I think this underlines what I see as an attempt to turn down the volume here. These were government officials deciding who should live and who should die, who should be absolved of murder and who should shielded from prosecution.
They call those actions crimes. The people who commit those crimes merit prosecution. No-one is above the law. Don’t try to imply that state murder is for the wider good. It is the road to hell.
By doing what they did, the UK government lost all its legitimacy to govern this region. You can’t break the law of the land by killing the citizens of the state and then try and force the citizens to recognise their legitimacy to govern.
Remember Camerons decision not to enquire and thus not to prosecute the guilty is the state covering its tracks NOW, not forty years ago, NOW.
He is underlining that the UK is as sick today as it was then. Again fundamentally exposing to us that the UK government still cannot undertake to uphold the rule of law. Welcome to the 21st century where the UK government is still as bent as they come!
Go to comment
Comment on UTV Insight: Collusion and some of its innocent victims…
on 9 May 2013 at 2:57 pm
The documentary is shocking.
The two major statements, one of which I had heard at the time are David Camerons off hand admission in no. 10 and Brian Rowans comment. Here are both.
“Look the previous Administration (Labour) could not deliver an enquiry…in your husbands case and neither can we because there are people all around this place who won’t let it happen.” Prime Minster David Cameron
“You put Special Branch in the dock, and they will put the State in the dock…” B. Rowan
Basically Cameron is admitting that the UK is not a parliamentary democracy and that the law of the country is not applied equally in all cases. Camerons further admissions in the Commons underlined the role of the state in the murder of Pat Finucane. To all those who have said, even in recent days on this site, that the judiciary is independent in the UK of political influence look pretty foolish when you look at those admissions by Cameron and others.
1. So the UK is not a democracy.
2. The legal processes are not applied equally.
3. The state has agencies which plan, assist, facilitate and indeed carry out murder of its own citizens to order.
4. Even the Prime Minister of the government admits that he is unable to take these people to task.
5. Demonstrably the judiciary are unable to apply the law equally in all cases, especially those involving agencies and agents of the state.
6. The police are unable to investigate all the criminal acts that occur in the state in cases involving the machinations of the agencies and agents of said state.
When the “unionists” among you wonder why Irish people want to get out of the UK as soon as is practicable then look no further than the list above. The documentary underlines the fact that we really will need to wipe our feet after walking the UK door.

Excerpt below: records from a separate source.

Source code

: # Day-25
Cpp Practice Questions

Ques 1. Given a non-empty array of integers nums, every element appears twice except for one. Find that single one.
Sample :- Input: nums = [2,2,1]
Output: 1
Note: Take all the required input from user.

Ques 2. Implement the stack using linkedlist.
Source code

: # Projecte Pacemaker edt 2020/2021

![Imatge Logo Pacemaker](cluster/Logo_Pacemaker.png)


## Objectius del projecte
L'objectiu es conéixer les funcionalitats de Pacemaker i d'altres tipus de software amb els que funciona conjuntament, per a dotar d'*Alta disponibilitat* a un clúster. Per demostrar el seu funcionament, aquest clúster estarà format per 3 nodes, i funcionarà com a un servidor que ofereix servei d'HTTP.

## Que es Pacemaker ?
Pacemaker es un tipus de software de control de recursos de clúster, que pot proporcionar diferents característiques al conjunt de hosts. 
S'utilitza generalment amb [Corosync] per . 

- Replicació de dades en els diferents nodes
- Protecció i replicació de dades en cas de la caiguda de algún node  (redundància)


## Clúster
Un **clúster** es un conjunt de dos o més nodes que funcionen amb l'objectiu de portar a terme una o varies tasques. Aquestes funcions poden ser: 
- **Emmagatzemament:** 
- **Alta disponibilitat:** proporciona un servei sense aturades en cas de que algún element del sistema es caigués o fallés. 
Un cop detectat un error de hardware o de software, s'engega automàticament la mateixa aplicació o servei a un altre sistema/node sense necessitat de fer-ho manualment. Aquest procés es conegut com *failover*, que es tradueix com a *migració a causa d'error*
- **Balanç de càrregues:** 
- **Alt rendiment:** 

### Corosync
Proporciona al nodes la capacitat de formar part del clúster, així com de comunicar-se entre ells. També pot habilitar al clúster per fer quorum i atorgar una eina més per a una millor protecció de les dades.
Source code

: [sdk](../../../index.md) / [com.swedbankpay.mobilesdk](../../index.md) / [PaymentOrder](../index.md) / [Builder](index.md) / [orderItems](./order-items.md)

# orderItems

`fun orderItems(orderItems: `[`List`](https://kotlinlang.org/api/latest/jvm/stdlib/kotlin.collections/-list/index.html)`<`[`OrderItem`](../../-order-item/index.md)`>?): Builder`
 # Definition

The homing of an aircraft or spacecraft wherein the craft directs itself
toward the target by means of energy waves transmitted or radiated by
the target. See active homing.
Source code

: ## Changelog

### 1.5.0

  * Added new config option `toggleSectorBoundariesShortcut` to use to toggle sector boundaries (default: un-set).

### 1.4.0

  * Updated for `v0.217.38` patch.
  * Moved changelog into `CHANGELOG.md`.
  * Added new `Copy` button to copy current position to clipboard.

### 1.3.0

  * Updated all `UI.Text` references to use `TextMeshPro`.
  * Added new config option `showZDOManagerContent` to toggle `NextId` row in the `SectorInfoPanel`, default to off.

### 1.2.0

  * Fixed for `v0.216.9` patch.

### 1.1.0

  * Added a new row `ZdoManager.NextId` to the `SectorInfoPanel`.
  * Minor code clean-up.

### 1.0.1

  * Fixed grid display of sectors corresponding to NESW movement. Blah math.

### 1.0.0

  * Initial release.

If we compare the situation to the United States, a republic, we can see clear blue water. Richard Nixon had to resign the presidency of that country after been found to have sanctioned bugging, harassment and activities which led to burglary visited upon his political rivals.
Here the state sanctioned murder and the Prime Minister admits that “nothing can be done about it because the people at fault won’t like it”.
Rowan is right. If the state were to go after its own dogs, the dogs will bite back.
The UK is a sick corrupt country from top to bottom, the quicker we are out of it the better.